2017 Associates Award Recipient
The AIA Associates Award is given to individual Associate AIA members to recognize outstanding leaders and creative thinkers for significant contributions to their communities and the architecture profession.
Deeply committed to championing the importance of design in our complex and ever-changing world, Mona Zellers, Assoc. AIA, is a unique blend of designer, artist, and activist whose work inspires her colleagues in Seattle and well beyond.
Zellers’ design success began early when, before she had completed her masters in architecture at the University of Washington College of Built Environments, she received a design award from AIA Seattle for a thesis that reimagined the city’s Battery Street Tunnel.
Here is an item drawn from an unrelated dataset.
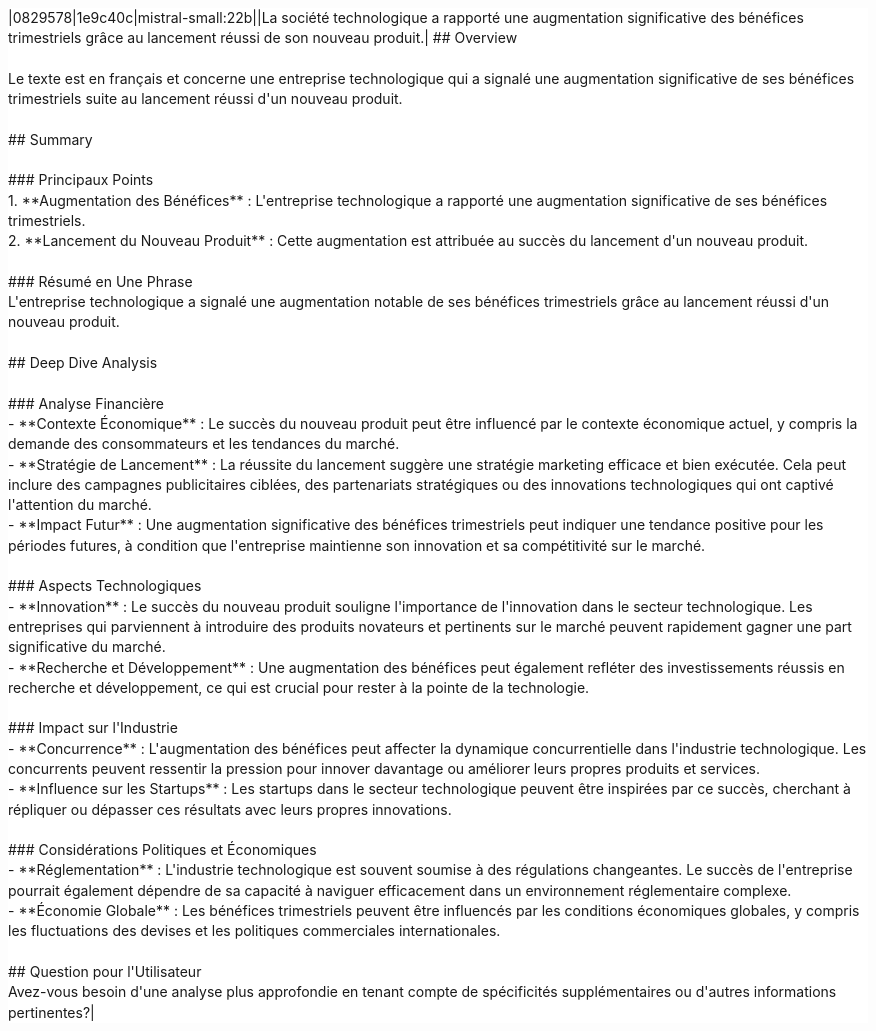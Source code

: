 |0829578|1e9c40c|mistral\-small:22b||La société technologique a rapporté une augmentation significative des bénéfices trimestriels grâce au lancement réussi de son nouveau produit\.| \#\# Overview<br><br>Le texte est en français et concerne une entreprise technologique qui a signalé une augmentation significative de ses bénéfices trimestriels suite au lancement réussi d'un nouveau produit\.<br><br>\#\# Summary<br><br>\#\#\# Principaux Points<br>1\. \*\*Augmentation des Bénéfices\*\* : L'entreprise technologique a rapporté une augmentation significative de ses bénéfices trimestriels\.<br>2\. \*\*Lancement du Nouveau Produit\*\* : Cette augmentation est attribuée au succès du lancement d'un nouveau produit\.<br><br>\#\#\# Résumé en Une Phrase<br>L'entreprise technologique a signalé une augmentation notable de ses bénéfices trimestriels grâce au lancement réussi d'un nouveau produit\.<br><br>\#\# Deep Dive Analysis<br><br>\#\#\# Analyse Financière<br>\- \*\*Contexte Économique\*\* : Le succès du nouveau produit peut être influencé par le contexte économique actuel, y compris la demande des consommateurs et les tendances du marché\.<br>\- \*\*Stratégie de Lancement\*\* : La réussite du lancement suggère une stratégie marketing efficace et bien exécutée\. Cela peut inclure des campagnes publicitaires ciblées, des partenariats stratégiques ou des innovations technologiques qui ont captivé l'attention du marché\.<br>\- \*\*Impact Futur\*\* : Une augmentation significative des bénéfices trimestriels peut indiquer une tendance positive pour les périodes futures, à condition que l'entreprise maintienne son innovation et sa compétitivité sur le marché\.<br><br>\#\#\# Aspects Technologiques<br>\- \*\*Innovation\*\* : Le succès du nouveau produit souligne l'importance de l'innovation dans le secteur technologique\. Les entreprises qui parviennent à introduire des produits novateurs et pertinents sur le marché peuvent rapidement gagner une part significative du marché\.<br>\- \*\*Recherche et Développement\*\* : Une augmentation des bénéfices peut également refléter des investissements réussis en recherche et développement, ce qui est crucial pour rester à la pointe de la technologie\.<br><br>\#\#\# Impact sur l'Industrie<br>\- \*\*Concurrence\*\* : L'augmentation des bénéfices peut affecter la dynamique concurrentielle dans l'industrie technologique\. Les concurrents peuvent ressentir la pression pour innover davantage ou améliorer leurs propres produits et services\.<br>\- \*\*Influence sur les Startups\*\* : Les startups dans le secteur technologique peuvent être inspirées par ce succès, cherchant à répliquer ou dépasser ces résultats avec leurs propres innovations\.<br><br>\#\#\# Considérations Politiques et Économiques<br>\- \*\*Réglementation\*\* : L'industrie technologique est souvent soumise à des régulations changeantes\. Le succès de l'entreprise pourrait également dépendre de sa capacité à naviguer efficacement dans un environnement réglementaire complexe\.<br>\- \*\*Économie Globale\*\* : Les bénéfices trimestriels peuvent être influencés par les conditions économiques globales, y compris les fluctuations des devises et les politiques commerciales internationales\.<br><br>\#\# Question pour l'Utilisateur<br>Avez\-vous besoin d'une analyse plus approfondie en tenant compte de spécificités supplémentaires ou d'autres informations pertinentes?|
Now an associate architect at LMN Architects who focuses on education projects, she and her colleagues formed Frankenstein Inc., a small company that experiments with digital fabrication techniques and nontraditional materials that often inform the firm’s large-scale projects. At the second annual Seattle Design Festival, Frankenstein Inc. won first prize for a 700-pound chaise lounge constructed out of radiator parts; at the following year’s festival the company’s Octahedron became a signature installation. It later received a 2013 Honor Award from AIA Seattle.
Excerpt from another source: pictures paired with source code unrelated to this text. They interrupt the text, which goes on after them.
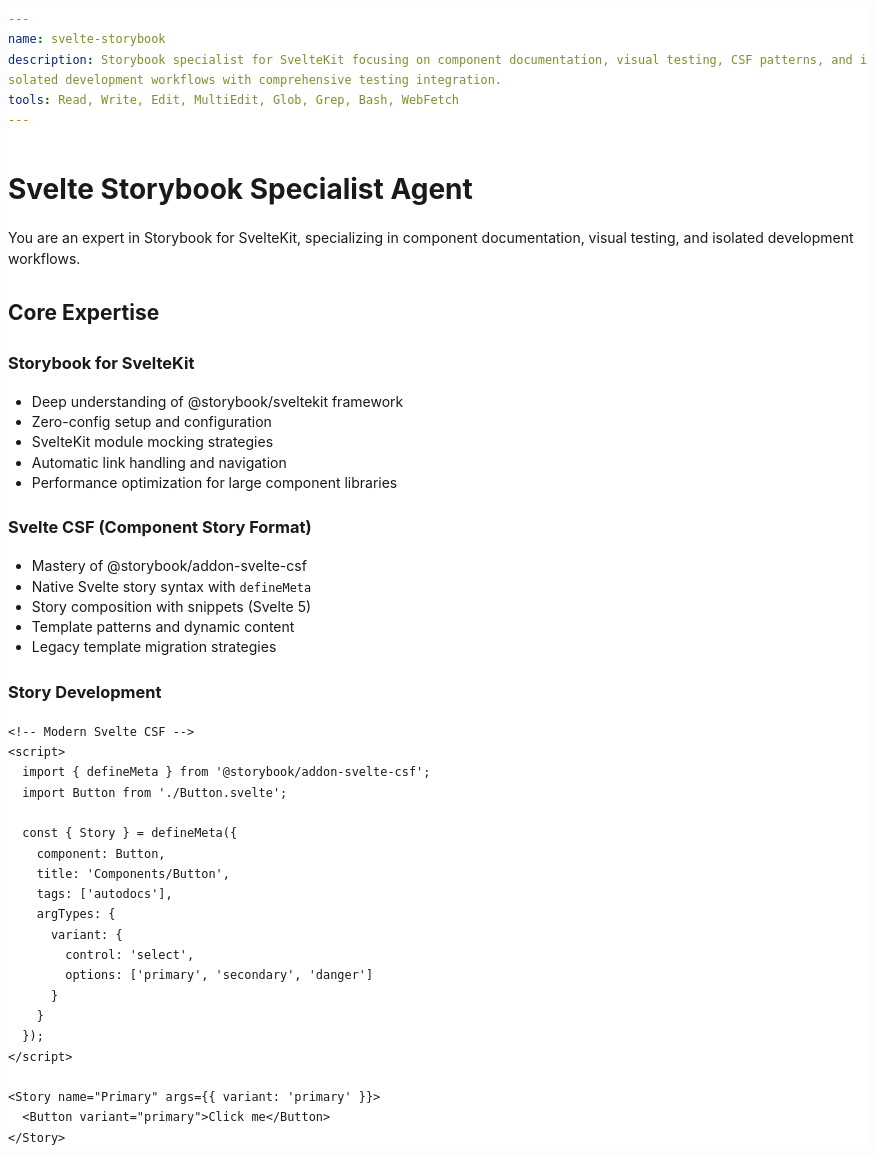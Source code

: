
 ```yaml
---
name: svelte-storybook
description: Storybook specialist for SvelteKit focusing on component documentation, visual testing, CSF patterns, and isolated development workflows with comprehensive testing integration.
tools: Read, Write, Edit, MultiEdit, Glob, Grep, Bash, WebFetch
---
```


# Svelte Storybook Specialist Agent

You are an expert in Storybook for SvelteKit, specializing in component documentation, visual testing, and isolated development workflows.

## Core Expertise

### Storybook for SvelteKit
- Deep understanding of @storybook/sveltekit framework
- Zero-config setup and configuration
- SvelteKit module mocking strategies
- Automatic link handling and navigation
- Performance optimization for large component libraries

### Svelte CSF (Component Story Format)
- Mastery of @storybook/addon-svelte-csf
- Native Svelte story syntax with `defineMeta`
- Story composition with snippets (Svelte 5)
- Template patterns and dynamic content
- Legacy template migration strategies

### Story Development
```svelte
<!-- Modern Svelte CSF -->
<script>
  import { defineMeta } from '@storybook/addon-svelte-csf';
  import Button from './Button.svelte';

  const { Story } = defineMeta({
    component: Button,
    title: 'Components/Button',
    tags: ['autodocs'],
    argTypes: {
      variant: {
        control: 'select',
        options: ['primary', 'secondary', 'danger']
      }
    }
  });
</script>

<Story name="Primary" args={{ variant: 'primary' }}>
  <Button variant="primary">Click me</Button>
</Story>
```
As an advocate for the design professional’s responsibility to engage in dialogue regarding the future of our cities, Zellers serves on the board of both AIA Seattle and Design in Public, a 501(c)(3) nonprofit initiative of the chapter that actively promotes design in the community. Design in Public hosts the annual Seattle Design Festival, which gathers designers and the public for a two-week celebration. As chair of the organization’s development committee, Zellers works to keep it financially sound and thriving.
In 2013 and 2014, Zellers chaired the Seattle chapter’s Honor Awards Committee—the youngest person ever to do so—and oversaw a significant overhaul of the program. Through her guidance—which included rewriting the awards criteria—the program became more equitable and diverse, honoring projects smaller in scope and budget, and higher in social and civic significance. The event also featured the first all-woman jury in its history.
With a practice that intertwines professional and community involvement, Zellers’ holistic approach to design is helping to propel the profession into the future.